UN‑REDD and IISD’s analysis of the “Green Gigaton Challenge” emphasises that stronger forest carbon prices, high integrity and upfront finance are needed to convert theoretical sink potential into realised, durable mitigation. They call for scaled‑up investment in REDD+ readiness and implementation, with robust measurement, reporting and verification systems, safeguards, and equitable benefit‑sharing so forest‑country governments and communities have a stable reason to maintain and enhance their forests. In practical terms, that means the role of forestry as a carbon sink is inseparable from the quality of forest‑carbon finance: weak, low‑price signals encourage short‑term land‑use change; strong, predictable signals can make long‑term conservation and restoration financially rational.
Carbon markets as a channel for sink value
This is where carbon markets matter. Forest‑based credits under REDD+ and other mechanisms are one of the main ways to monetise forest sinks by paying for verified emission reductions or removals relative to a baseline. UN‑REDD’s forest‑carbon pricing work argues that properly structured results‑based payments — whether via jurisdictional programmes, compliance markets or high‑integrity voluntary markets — can make it attractive for forest‑rich countries to maintain and expand their sinks rather than convert them. But they stress that this requires a “strong forest carbon price signal” and reasonable certainty of future payments; otherwise, upfront investment in REDD+ and restoration is hard to mobilise at the scale required.
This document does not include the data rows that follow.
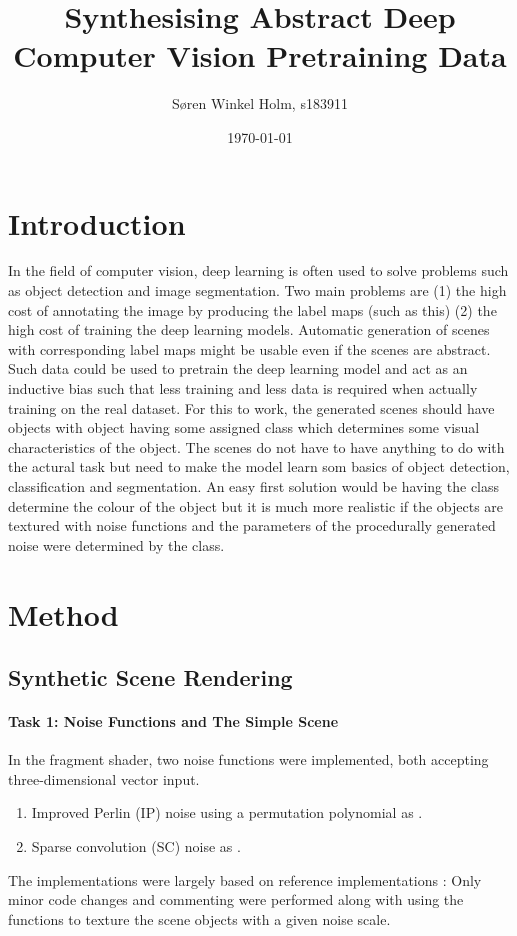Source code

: \documentclass[12pt,fleqn]{article}
\title{Synthesising Abstract Deep Computer Vision Pretraining Data}
\author{Søren Winkel Holm, s183911}
\date{\today}
\begin{document}
\maketitle
\thispagestyle{fancy}
\tableofcontents
\newpage


\section{Introduction}%
\label{sec:intro}
In the field of computer vision, deep learning is often used to solve problems such as object detection and image segmentation. Two main problems are (1) the high cost of annotating the image by producing the label maps (such as this) (2) the high cost of training the deep learning models. Automatic generation of scenes with corresponding label maps might be usable even if the scenes are abstract. Such data could be used to pretrain the deep learning model and act as an inductive bias such that less training and less data is required when actually training on the real dataset. For this to work, the generated scenes should have objects with object having some assigned class which determines some visual characteristics of the object. The scenes do not have to have anything to do with the actural task but need to make the model learn som basics of object detection, classification and segmentation. An easy first solution would be having the class determine the colour of the object but it is much more realistic if the objects are textured with noise functions and the parameters of the procedurally generated noise were determined by the class.

\section{Method}%
\label{sec:method}
\subsection{Synthetic Scene Rendering}
\paragraph{Task 1: Noise Functions and The Simple Scene}
In the fragment shader, two noise functions were implemented, both accepting three-dimensional vector input.
\begin{enumerate}
    \item Improved Perlin (IP) noise using a permutation polynomial as \citeauthor{mcewan2012efficient} \cite{mcewan2012efficient}.
    \item Sparse convolution (SC) noise as \citeauthor{frisvad2007fast} \cite{frisvad2007fast}.
\end{enumerate}
The implementations were largely based on reference implementations \cite{frisvad2016exploring}:
Only minor code changes and commenting were performed along with using the functions to texture the scene objects with a given noise scale.
\end{document}
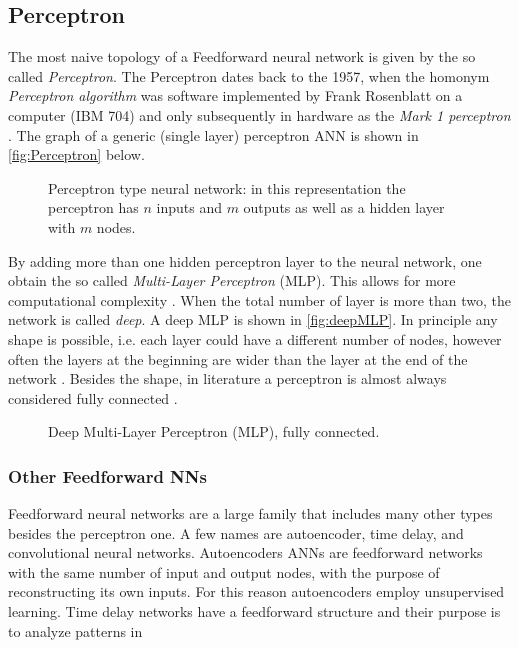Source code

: \subsection{Perceptron}
\label{ssec:Perceptron}

The most naive topology of a Feedforward neural network is given by the so called \textit{Perceptron}.
The Perceptron dates back to the 1957, when the homonym \textit{Perceptron algorithm} was software implemented by Frank Rosenblatt on a computer (IBM 704) and only subsequently in hardware as the \textit{Mark 1 perceptron} \cite{frank1957perceptron,Rosenblatt1958}.
The graph of a generic (single layer) perceptron ANN is shown in \autoref{fig:Perceptron} below.

\begin{figure}[ht]
	\centering
	
	\caption{%
		Perceptron type neural network: in this representation the perceptron has $n$ inputs and $m$ outputs as well as a hidden layer with $m$ nodes. %
		}
	\label{fig:Perceptron}
\end{figure}

By adding more than one hidden perceptron layer to the neural network, one obtain the so called \textit{Multi-Layer Perceptron} (MLP).
This allows for more computational complexity \cite{??}.
When the total number of layer is more than two, the network is called \textit{deep}.
A deep MLP is shown in \autoref{fig:deepMLP}.
In principle any shape is possible, i.e. each layer could have a different number of nodes, however often the layers at the beginning are wider than the layer at the end of the network \cite{??}.
Besides the shape, in literature a perceptron is almost always considered fully connected \cite{??}.

\begin{figure}[ht]
	\centering
	
	\caption{	Deep Multi-Layer Perceptron (MLP), fully connected.}
	\label{fig:deepMLP}
\end{figure}

\subsubsection{Other Feedforward NNs}
\label{sssec:Other_Feedforward_NNs}

Feedforward neural networks are a large family that includes many other types besides the perceptron one.
A few names are autoencoder, time delay, and convolutional neural networks.
Autoencoders ANNs are feedforward networks with the same number of input and output nodes, with the purpose of reconstructing its own inputs.
For this reason autoencoders employ unsupervised learning.
Time delay networks have a feedforward structure and their purpose is to analyze patterns in

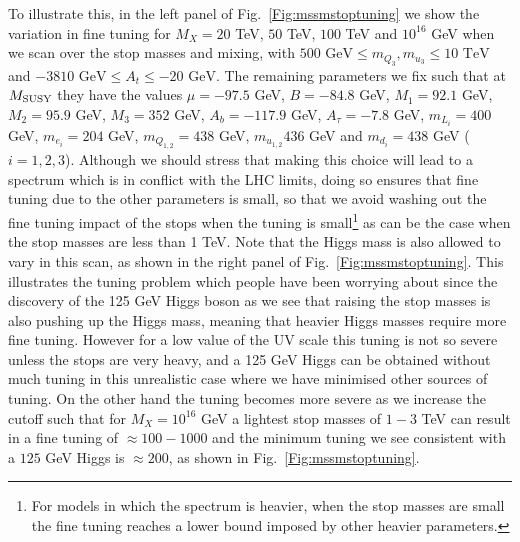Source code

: \documentclass[preprint,amsmath,amssymb,aps,superscriptaddress,prd,showpacs,floatfix,nofootinbib]{revtex4-1}
\begin{document}
To illustrate this, in the left panel of Fig.~\ref{Fig:mssmstoptuning}
we show the variation in fine tuning for $M_X=20$ TeV, $50$ TeV, $100$
TeV and $10^{16}$ GeV when we scan over the stop masses and mixing,
with $500 \textrm{ GeV} \leq m_{Q_3},m_{u_3}\leq 10\textrm{ TeV}$ and
$-3810\textrm{ GeV}\leq A_t\leq -20\textrm{ GeV}$.  The remaining
parameters we fix such that at $M_{\rm SUSY}$ they have the values
$\mu=-97.5$ GeV, $B=-84.8$ GeV, $M_1=92.1$ GeV, $M_2=95.9$ GeV,
$M_3=352$ GeV, $A_b=-117.9$ GeV, $A_\tau=-7.8$ GeV, $m_{L_i}=400$ GeV,
$m_{e_i}=204$ GeV, $m_{Q_{1,2}}=438$ GeV, $m_{u_{1,2}}436$ GeV and
$m_{d_i}=438$ GeV ($i=1,2,3$). Although we should stress that making
this choice will lead to a spectrum which is in conflict with the LHC
limits, doing so ensures that fine tuning due to the other parameters
is small, so that we avoid washing out the fine tuning impact of the
stops when the tuning is small\footnote{For models in which the
  spectrum is heavier, when the stop masses are small the fine tuning
  reaches a lower bound imposed by other heavier parameters.} as can
be the case when the stop masses are less than 1 TeV.  Note that the
Higgs mass is also allowed to vary in this scan, as shown in the right
panel of Fig.~\ref{Fig:mssmstoptuning}. This illustrates the tuning
problem which people have been worrying about since the discovery of
the 125 GeV Higgs boson as we see that raising the stop masses is also
pushing up the Higgs mass, meaning that heavier Higgs masses require
more fine tuning.  However for a low value of the UV scale this tuning
is not so severe unless the stops are very heavy, and a 125 GeV Higgs
can be obtained without much tuning in this unrealistic case where we
have minimised other sources of tuning.  On the other hand the tuning
becomes more severe as we increase the cutoff such that for $M_X =
10^{16}$ GeV a lightest stop masses of $1-3$ TeV can result in a fine
tuning of $\approx 100 - 1000$ and the minimum tuning we see
consistent with a $125$ GeV Higgs is $\approx 200$, as shown in
Fig.~\ref{Fig:mssmstoptuning}.

\end{document}
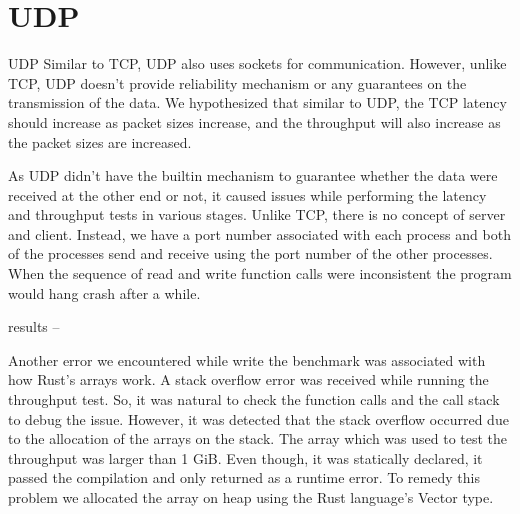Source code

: \section{UDP}
UDP 
Similar to TCP, UDP also uses sockets for communication. However, unlike TCP, UDP doesn't provide reliability mechanism or any guarantees on the transmission of the data. We hypothesized that similar to UDP, the TCP latency should increase as packet sizes increase, and the throughput will also increase as the packet sizes are increased.

As UDP didn't have the builtin mechanism to guarantee whether the data were received at the other end or not, it caused issues while performing the latency and throughput tests in various stages. Unlike TCP, there is no concept of server and client. Instead, we have a port number associated with each process and both of the processes send and receive using the port number of the other processes. When the sequence of read and write function calls were inconsistent the program would hang crash after a while.  

results --

Another error we encountered while write the benchmark was associated with how Rust's arrays work. A stack overflow error was received while running the throughput test. So, it was natural to check the function calls and the call stack to debug the issue. However, it was detected that the stack overflow occurred due to the allocation of the arrays on the stack. The array which was used to test the throughput was larger than 1 GiB. Even though, it was statically declared, it passed the compilation and only returned as a runtime error. To remedy this problem we allocated the array on heap using the Rust language's Vector type.



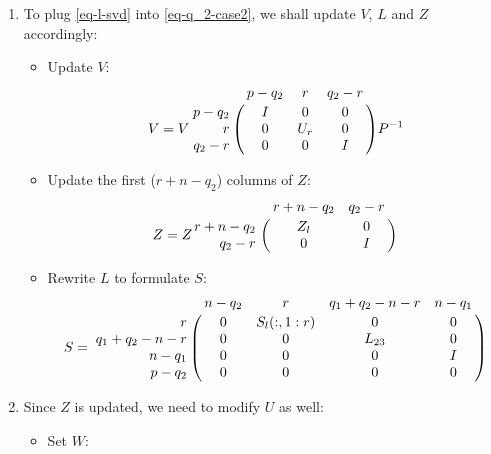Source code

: \begin{enumerate}
\begin{enumerate}
\begin{itemize}
                    \end{itemize} 
                \item To plug \eqref{eq-l-svd} into \eqref{eq-q_2-case2}, we shall update $V$, $L$ and $Z$ accordingly:
                    \begin{itemize}
                        \item Update $V$:
                            \begin{displaymath}
                                V = V\bordermatrix{ & p-q_2 & r & q_2-r \cr
                                    \hfill p-q_2 & I & 0 & 0 \cr
                                    \hfill r & 0 & U_{r} & 0 \cr
                                    \hfill q_2-r & 0 & 0 & I}P^{-1}
                            \end{displaymath}
                        \item Update the first ($r+n-q_2$) columns of $Z$:
                            \begin{displaymath}
                                Z = Z\bordermatrix{ & r+n-q_2 & q_2-r \cr
                                    \hfill r+n-q_2 & Z_{l} & 0 \cr
                                    \hfill q_2-r & 0 & I}
                            \end{displaymath}
                        \item Rewrite $L$ to formulate $S$:
                            \begin{displaymath}
                                S = \bordermatrix{ & n-q_2 & r & q_1+q_2-n-r & n-q_1 \cr
                                    \hfill r & 0 & S_{l}(:,1:r) & 0 & 0 \cr
                                    \hfill q_1+q_2-n-r & 0 & 0 & L_{23} & 0 \cr
                                    \hfill n-q_1 & 0 & 0 & 0 & I \cr
                                    \hfill p-q_2 & 0 & 0 & 0 & 0 }
                            \end{displaymath}
                    \end{itemize}
                \item Since $Z$ is updated, we need to modify $U$ as well:
                        \begin{itemize}
                            \item Set $W$:
                            

\end{itemize}
\end{enumerate}
\end{enumerate}
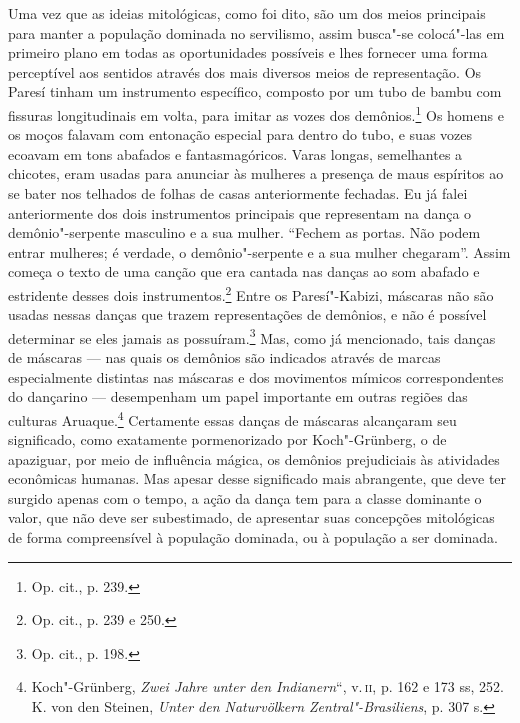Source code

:Uma vez que as ideias mitológicas, como foi dito, são um dos meios
principais para manter a população dominada no servilismo, assim
busca"-se colocá"-las em primeiro plano em todas as oportunidades
possíveis e lhes fornecer uma forma perceptível aos sentidos através dos
mais diversos meios de representação. Os Paresí tinham um instrumento
específico, composto por um tubo de bambu com fissuras longitudinais em
volta, para imitar as vozes dos demônios.\footnote{Op. cit., p. 239.} Os
homens e os moços falavam com entonação especial para dentro do tubo, e
suas vozes ecoavam em tons abafados e fantasmagóricos. Varas longas,
semelhantes a chicotes, eram usadas para anunciar às mulheres a presença
de maus espíritos ao se bater nos telhados de folhas de casas
anteriormente fechadas. Eu já falei anteriormente dos dois instrumentos
principais que representam na dança o demônio"-serpente masculino e a sua
mulher. ``Fechem as portas. Não podem entrar mulheres; é verdade, o
demônio"-serpente e a sua mulher chegaram''. Assim começa o texto de uma
canção que era cantada nas danças ao som abafado e estridente desses
dois instrumentos.\footnote{Op. cit., p. 239 e 250.} Entre os
Paresí"-Kabizi, máscaras não são usadas nessas danças que trazem
representações de demônios, e não é possível determinar se eles jamais
as possuíram.\footnote{Op. cit., p. 198.} Mas, como já mencionado, tais
danças de máscaras --- nas quais os demônios são indicados através de
marcas especialmente distintas nas máscaras e dos movimentos mímicos
correspondentes do dançarino --- desempenham um papel importante em
outras regiões das culturas Aruaque.\footnote{Koch"-Grünberg, \emph{Zwei
  Jahre unter den Indianern}``, v.\,\textsc{ii}, p. 162 e 173 ss, 252. K. von den
  Steinen, \emph{Unter den Naturvölkern Zentral"-Brasiliens}, p. 307 s.}
Certamente essas danças de máscaras alcançaram seu significado, como
exatamente pormenorizado por Koch"-Grünberg, o de apaziguar, por meio de
influência mágica, os demônios prejudiciais às atividades econômicas
humanas. Mas apesar desse significado mais abrangente, que deve ter
surgido apenas com o tempo, a ação da dança tem para a classe dominante
o valor, que não deve ser subestimado, de apresentar suas concepções
mitológicas de forma compreensível à população dominada, ou à
população a ser dominada.

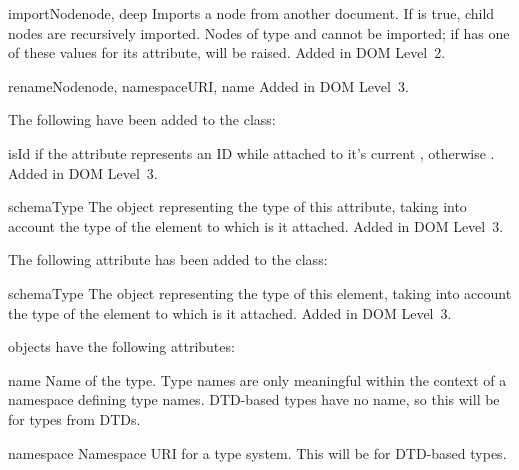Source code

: \documentclass{howto}
\begin{document}
\begin{methoddesc}[Document]{importNode}{node, deep}
  Imports a node  from another document.  If  is
  true, child nodes are recursively imported.  Nodes of type
   and  cannot be
  imported; if  has one of these values for its
   attribute, 
  will be raised.
  Added in DOM Level~2.
\end{methoddesc}

\begin{methoddesc}[Document]{renameNode}{node, namespaceURI, name}
  Added in DOM Level~3.
\end{methoddesc}


The following have been added to the  class:

\begin{memberdesc}[Attr]{isId}
   if the attribute represents an ID while attached to it's
  current , otherwise .
  Added in DOM Level~3.
\end{memberdesc}

\begin{memberdesc}[Attr]{schemaType}
  The  object representing the type of this attribute,
  taking into account the type of the element to which is it attached.
  Added in DOM Level~3.
\end{memberdesc}

The following attribute has been added to the  class:

\begin{memberdesc}[Element]{schemaType}
  The  object representing the type of this element,
  taking into account the type of the element to which is it attached.
  Added in DOM Level~3.
\end{memberdesc}

 objects have the following attributes:

\begin{memberdesc}[TypeInfo]{name}
  Name of the type.  Type names are only meaningful within the context
  of a namespace defining type names.  DTD-based types have no name,
  so this will be  for types from DTDs.
\end{memberdesc}

\begin{memberdesc}[TypeInfo]{namespace}
  Namespace URI for a type system.  This will be  for
  DTD-based types.
\end{memberdesc}
\end{document}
At the same time, analysts caution against over‑reliance on land sinks in net‑zero accounting. Zero Carbon Analytics and others highlight that inconsistencies in land‑carbon accounting can overstate net‑zero progress if reductions in fossil emissions are not clearly distinguished from removals in forests and other ecosystems. The IPCC, too, frames forest sinks as complementary to, not a substitute for, rapid fossil‑fuel phase‑down. For Defoes’ readers, the message is that forest‑sink credits can be valuable transition instruments when high‑integrity and properly accounted for, but they do not change the need for hard decarbonisation of energy, industry and transport.
A Defoes stance: forestry as a strategic carbon‑sink asset
Defoes takes a bullish but realistic view of forestry as a carbon sink. On the one hand, UN‑REDD and UNEP‑WCMC’s numbers show that forest‑based solutions offer gigatonne‑scale mitigation potential at relatively low cost, and that current funding levels are far below what is needed — a classic set‑up for future re‑pricing as policy and markets catch up. On the other hand, UNESCO and ICOS remind us that forest sinks are under pressure from the very climate risks investors seek to hedge, making the quality and durability of sink‑based credits as important as their headline volumes.
For investors and policymakers operating with Defoes’ lens, forests should be treated neither as a cheap, infinite offset supply nor as a fragile, uninvestable risk. They are a strategic carbon‑sink asset whose value depends on governance: clear national strategies, robust REDD+ frameworks, credible monitoring, and high‑integrity carbon‑market standards. The practical work now is to identify where forest‑sink value is most likely to be realised — in which jurisdictions, under which programmes, and with what safeguards — and to recognise that the repricing of nature in carbon markets will be one of the defining features of the net‑zero transition.